# Aim of the exercise:
Your answer must be the full listing, reproduced exactly, minus any pictures.

# Records for processing:

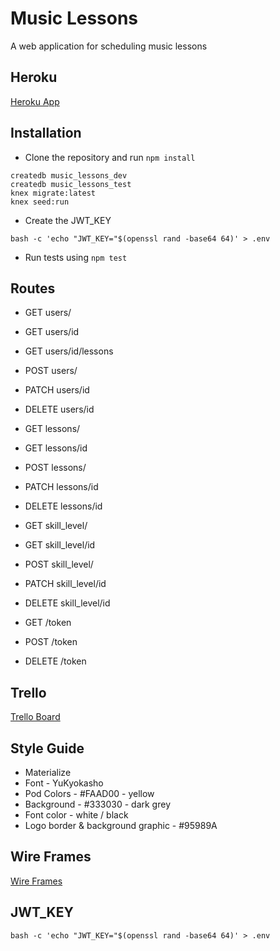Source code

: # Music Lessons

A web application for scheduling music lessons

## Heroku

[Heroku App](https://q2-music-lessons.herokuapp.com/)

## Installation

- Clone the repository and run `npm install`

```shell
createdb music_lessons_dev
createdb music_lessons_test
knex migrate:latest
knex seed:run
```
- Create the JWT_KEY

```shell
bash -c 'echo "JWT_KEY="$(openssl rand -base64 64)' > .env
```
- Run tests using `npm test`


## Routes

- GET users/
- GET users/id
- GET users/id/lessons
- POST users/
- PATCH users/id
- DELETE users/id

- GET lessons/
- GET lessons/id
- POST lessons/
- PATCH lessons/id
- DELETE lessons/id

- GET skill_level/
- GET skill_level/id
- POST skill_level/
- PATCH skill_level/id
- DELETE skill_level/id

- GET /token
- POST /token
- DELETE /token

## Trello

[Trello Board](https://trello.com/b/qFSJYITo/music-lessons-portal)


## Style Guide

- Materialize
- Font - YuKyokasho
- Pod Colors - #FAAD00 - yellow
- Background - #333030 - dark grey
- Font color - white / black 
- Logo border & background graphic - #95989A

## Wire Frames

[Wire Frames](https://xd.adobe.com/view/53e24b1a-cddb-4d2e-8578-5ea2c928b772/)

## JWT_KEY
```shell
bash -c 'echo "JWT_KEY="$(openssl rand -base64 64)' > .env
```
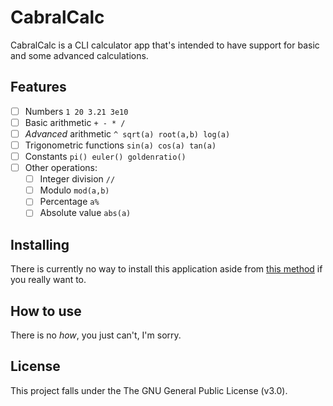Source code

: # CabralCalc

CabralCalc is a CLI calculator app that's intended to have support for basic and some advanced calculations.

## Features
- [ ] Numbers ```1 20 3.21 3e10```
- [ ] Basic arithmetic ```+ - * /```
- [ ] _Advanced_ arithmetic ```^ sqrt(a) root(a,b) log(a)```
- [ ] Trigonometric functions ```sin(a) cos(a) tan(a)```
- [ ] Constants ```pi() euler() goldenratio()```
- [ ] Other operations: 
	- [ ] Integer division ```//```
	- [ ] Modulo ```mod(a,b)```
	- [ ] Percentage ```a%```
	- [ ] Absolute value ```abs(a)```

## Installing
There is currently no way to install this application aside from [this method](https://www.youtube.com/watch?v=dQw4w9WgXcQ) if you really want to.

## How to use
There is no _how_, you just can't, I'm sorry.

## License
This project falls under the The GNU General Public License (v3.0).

# Problem solution:
Source code

: # Music Lessons

A web application for scheduling music lessons

## Heroku

[Heroku App](https://q2-music-lessons.herokuapp.com/)

## Installation

- Clone the repository and run `npm install`

```shell
createdb music_lessons_dev
createdb music_lessons_test
knex migrate:latest
knex seed:run
```
- Create the JWT_KEY

```shell
bash -c 'echo "JWT_KEY="$(openssl rand -base64 64)' > .env
```
- Run tests using `npm test`


## Routes

- GET users/
- GET users/id
- GET users/id/lessons
- POST users/
- PATCH users/id
- DELETE users/id

- GET lessons/
- GET lessons/id
- POST lessons/
- PATCH lessons/id
- DELETE lessons/id

- GET skill_level/
- GET skill_level/id
- POST skill_level/
- PATCH skill_level/id
- DELETE skill_level/id

- GET /token
- POST /token
- DELETE /token

## Trello

[Trello Board](https://trello.com/b/qFSJYITo/music-lessons-portal)


## Style Guide

- Materialize
- Font - YuKyokasho
- Pod Colors - #FAAD00 - yellow
- Background - #333030 - dark grey
- Font color - white / black 
- Logo border & background graphic - #95989A

## Wire Frames

[Wire Frames](https://xd.adobe.com/view/53e24b1a-cddb-4d2e-8578-5ea2c928b772/)

## JWT_KEY
```shell
bash -c 'echo "JWT_KEY="$(openssl rand -base64 64)' > .env
```
Source code

: # CabralCalc

CabralCalc is a CLI calculator app that's intended to have support for basic and some advanced calculations.

## Features
- [ ] Numbers ```1 20 3.21 3e10```
- [ ] Basic arithmetic ```+ - * /```
- [ ] _Advanced_ arithmetic ```^ sqrt(a) root(a,b) log(a)```
- [ ] Trigonometric functions ```sin(a) cos(a) tan(a)```
- [ ] Constants ```pi() euler() goldenratio()```
- [ ] Other operations: 
	- [ ] Integer division ```//```
	- [ ] Modulo ```mod(a,b)```
	- [ ] Percentage ```a%```
	- [ ] Absolute value ```abs(a)```

## Installing
There is currently no way to install this application aside from [this method](https://www.youtube.com/watch?v=dQw4w9WgXcQ) if you really want to.

## How to use
There is no _how_, you just can't, I'm sorry.

## License
This project falls under the The GNU General Public License (v3.0).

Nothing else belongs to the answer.